### Problem
Below are the records; tally the lines in them that include the word "also" and reply with the number alone.

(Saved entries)
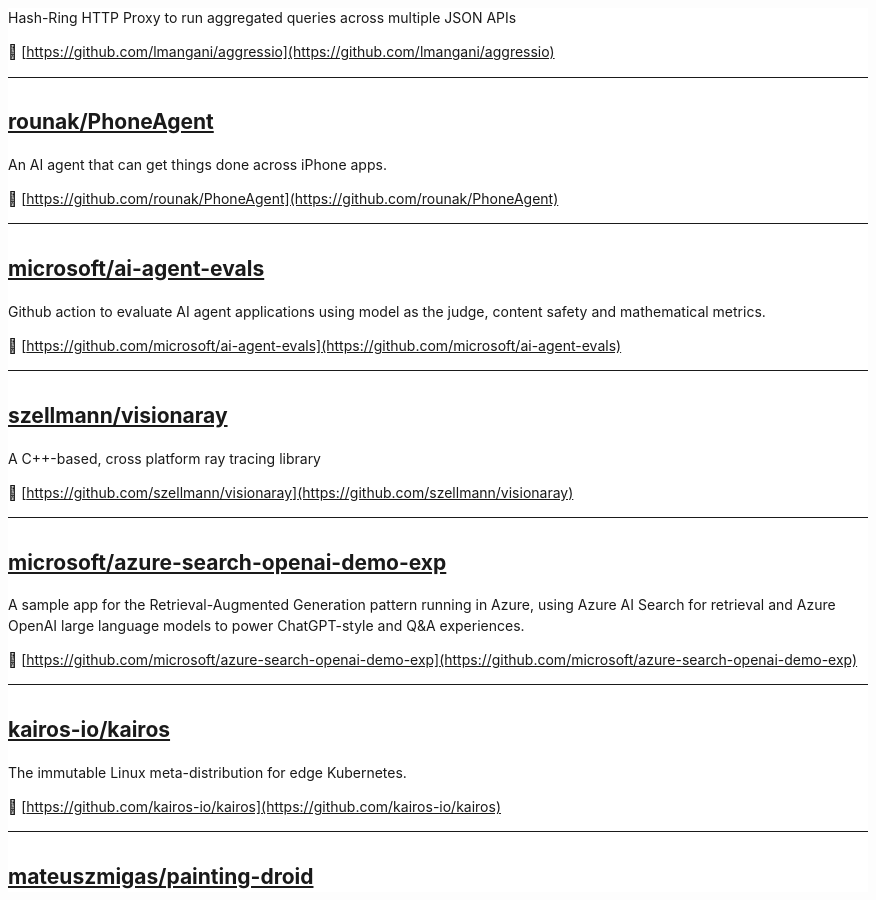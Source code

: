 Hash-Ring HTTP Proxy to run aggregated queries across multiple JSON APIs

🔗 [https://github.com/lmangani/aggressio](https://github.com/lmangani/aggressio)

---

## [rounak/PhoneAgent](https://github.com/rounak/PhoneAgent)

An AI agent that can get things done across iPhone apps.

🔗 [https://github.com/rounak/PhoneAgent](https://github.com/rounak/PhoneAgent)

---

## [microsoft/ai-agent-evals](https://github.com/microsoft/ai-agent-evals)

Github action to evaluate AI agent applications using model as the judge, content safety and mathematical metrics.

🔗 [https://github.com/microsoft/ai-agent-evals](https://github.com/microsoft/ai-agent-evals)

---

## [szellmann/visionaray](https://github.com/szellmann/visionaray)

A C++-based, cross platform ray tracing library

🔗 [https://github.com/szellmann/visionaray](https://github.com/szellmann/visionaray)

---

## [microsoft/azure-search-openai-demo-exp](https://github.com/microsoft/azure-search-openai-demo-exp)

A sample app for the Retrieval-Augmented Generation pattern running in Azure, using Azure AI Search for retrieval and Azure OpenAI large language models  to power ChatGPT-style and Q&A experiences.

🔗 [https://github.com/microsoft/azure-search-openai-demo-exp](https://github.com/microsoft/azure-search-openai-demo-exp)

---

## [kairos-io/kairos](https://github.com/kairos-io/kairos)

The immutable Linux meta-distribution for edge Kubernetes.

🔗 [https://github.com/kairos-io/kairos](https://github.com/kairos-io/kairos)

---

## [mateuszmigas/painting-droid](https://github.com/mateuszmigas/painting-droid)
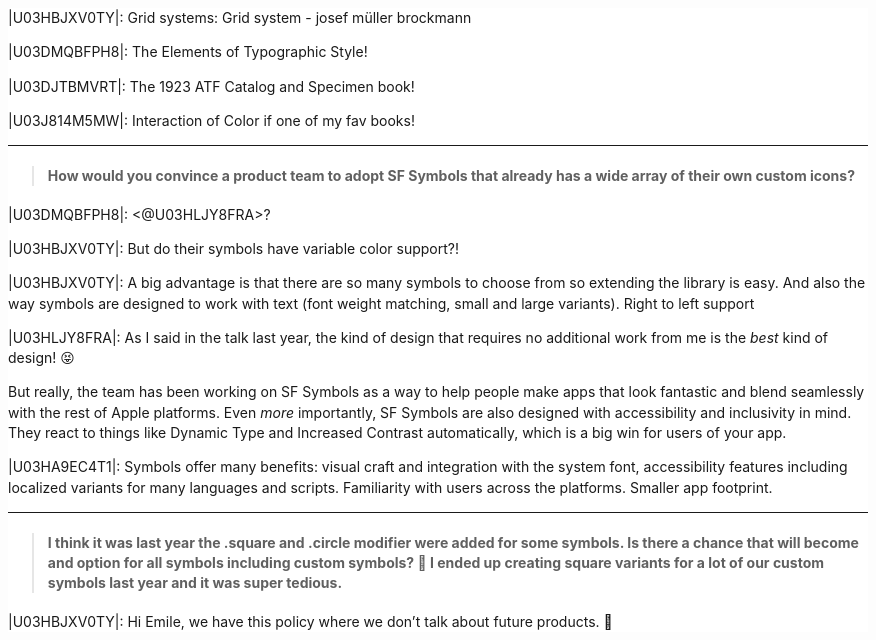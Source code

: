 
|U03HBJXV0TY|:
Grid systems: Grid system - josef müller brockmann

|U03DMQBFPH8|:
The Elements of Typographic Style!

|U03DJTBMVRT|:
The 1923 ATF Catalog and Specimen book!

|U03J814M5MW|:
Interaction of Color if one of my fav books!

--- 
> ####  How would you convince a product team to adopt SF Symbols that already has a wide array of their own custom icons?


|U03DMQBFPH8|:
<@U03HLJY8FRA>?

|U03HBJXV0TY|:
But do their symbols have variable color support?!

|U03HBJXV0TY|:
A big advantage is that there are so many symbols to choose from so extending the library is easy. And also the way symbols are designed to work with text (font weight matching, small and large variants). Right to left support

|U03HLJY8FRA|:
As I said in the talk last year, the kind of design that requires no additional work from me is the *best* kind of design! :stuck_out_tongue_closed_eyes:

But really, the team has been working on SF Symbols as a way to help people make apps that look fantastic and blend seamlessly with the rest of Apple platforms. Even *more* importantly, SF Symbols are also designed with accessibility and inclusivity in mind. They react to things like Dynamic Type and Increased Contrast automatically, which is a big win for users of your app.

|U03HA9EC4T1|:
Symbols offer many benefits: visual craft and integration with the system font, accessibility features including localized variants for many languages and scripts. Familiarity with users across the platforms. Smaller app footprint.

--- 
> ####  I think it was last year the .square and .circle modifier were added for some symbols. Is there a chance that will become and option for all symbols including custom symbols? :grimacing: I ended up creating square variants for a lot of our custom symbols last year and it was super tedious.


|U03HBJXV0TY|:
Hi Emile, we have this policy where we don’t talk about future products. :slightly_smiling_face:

### Your solution
2